WORK REQUIRED
Nothing may differ between your reply and the listing that follows.

DATA EXCERPTS
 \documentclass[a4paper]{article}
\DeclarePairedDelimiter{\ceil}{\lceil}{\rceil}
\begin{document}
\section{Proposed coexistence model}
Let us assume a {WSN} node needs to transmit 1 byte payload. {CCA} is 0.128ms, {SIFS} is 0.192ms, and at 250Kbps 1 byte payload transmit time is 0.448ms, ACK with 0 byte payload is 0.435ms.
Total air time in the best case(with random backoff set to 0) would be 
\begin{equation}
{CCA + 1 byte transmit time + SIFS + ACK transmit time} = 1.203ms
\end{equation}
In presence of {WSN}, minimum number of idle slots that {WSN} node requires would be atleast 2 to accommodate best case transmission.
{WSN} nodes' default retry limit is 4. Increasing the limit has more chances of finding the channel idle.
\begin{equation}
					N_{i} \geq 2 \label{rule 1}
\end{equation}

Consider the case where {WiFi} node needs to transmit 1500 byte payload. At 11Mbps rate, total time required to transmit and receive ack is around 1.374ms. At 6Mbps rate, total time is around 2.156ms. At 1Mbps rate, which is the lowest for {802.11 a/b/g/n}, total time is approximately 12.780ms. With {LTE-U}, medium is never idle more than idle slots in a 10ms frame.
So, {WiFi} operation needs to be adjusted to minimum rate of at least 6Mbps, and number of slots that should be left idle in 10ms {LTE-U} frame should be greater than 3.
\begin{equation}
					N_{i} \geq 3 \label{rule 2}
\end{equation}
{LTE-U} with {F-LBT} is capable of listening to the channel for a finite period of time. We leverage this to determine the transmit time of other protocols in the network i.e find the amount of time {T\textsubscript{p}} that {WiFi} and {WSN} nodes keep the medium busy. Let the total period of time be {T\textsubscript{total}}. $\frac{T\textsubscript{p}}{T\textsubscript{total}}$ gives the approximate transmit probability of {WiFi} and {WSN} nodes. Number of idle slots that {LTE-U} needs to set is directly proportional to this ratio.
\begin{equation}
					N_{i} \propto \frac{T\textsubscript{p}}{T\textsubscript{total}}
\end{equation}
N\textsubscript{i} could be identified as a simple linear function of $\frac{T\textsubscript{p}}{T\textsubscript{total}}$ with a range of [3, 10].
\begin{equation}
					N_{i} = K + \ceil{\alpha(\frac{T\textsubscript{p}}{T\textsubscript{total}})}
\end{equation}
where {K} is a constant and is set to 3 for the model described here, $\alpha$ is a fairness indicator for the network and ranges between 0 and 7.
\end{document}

SOLVED EXERCISE
 \documentclass[a4paper]{article}
\DeclarePairedDelimiter{\ceil}{\lceil}{\rceil}
\begin{document}
\section{Proposed coexistence model}
Let us assume a {WSN} node needs to transmit 1 byte payload. {CCA} is 0.128ms, {SIFS} is 0.192ms, and at 250Kbps 1 byte payload transmit time is 0.448ms, ACK with 0 byte payload is 0.435ms.
Total air time in the best case(with random backoff set to 0) would be 
\begin{equation}
{CCA + 1 byte transmit time + SIFS + ACK transmit time} = 1.203ms
\end{equation}
In presence of {WSN}, minimum number of idle slots that {WSN} node requires would be atleast 2 to accommodate best case transmission.
{WSN} nodes' default retry limit is 4. Increasing the limit has more chances of finding the channel idle.
\begin{equation}
					N_{i} \geq 2 \label{rule 1}
\end{equation}

Consider the case where {WiFi} node needs to transmit 1500 byte payload. At 11Mbps rate, total time required to transmit and receive ack is around 1.374ms. At 6Mbps rate, total time is around 2.156ms. At 1Mbps rate, which is the lowest for {802.11 a/b/g/n}, total time is approximately 12.780ms. With {LTE-U}, medium is never idle more than idle slots in a 10ms frame.
So, {WiFi} operation needs to be adjusted to minimum rate of at least 6Mbps, and number of slots that should be left idle in 10ms {LTE-U} frame should be greater than 3.
\begin{equation}
					N_{i} \geq 3 \label{rule 2}
\end{equation}
{LTE-U} with {F-LBT} is capable of listening to the channel for a finite period of time. We leverage this to determine the transmit time of other protocols in the network i.e find the amount of time {T\textsubscript{p}} that {WiFi} and {WSN} nodes keep the medium busy. Let the total period of time be {T\textsubscript{total}}. $\frac{T\textsubscript{p}}{T\textsubscript{total}}$ gives the approximate transmit probability of {WiFi} and {WSN} nodes. Number of idle slots that {LTE-U} needs to set is directly proportional to this ratio.
\begin{equation}
					N_{i} \propto \frac{T\textsubscript{p}}{T\textsubscript{total}}
\end{equation}
N\textsubscript{i} could be identified as a simple linear function of $\frac{T\textsubscript{p}}{T\textsubscript{total}}$ with a range of [3, 10].
\begin{equation}
					N_{i} = K + \ceil{\alpha(\frac{T\textsubscript{p}}{T\textsubscript{total}})}
\end{equation}
where {K} is a constant and is set to 3 for the model described here, $\alpha$ is a fairness indicator for the network and ranges between 0 and 7.
\end{document}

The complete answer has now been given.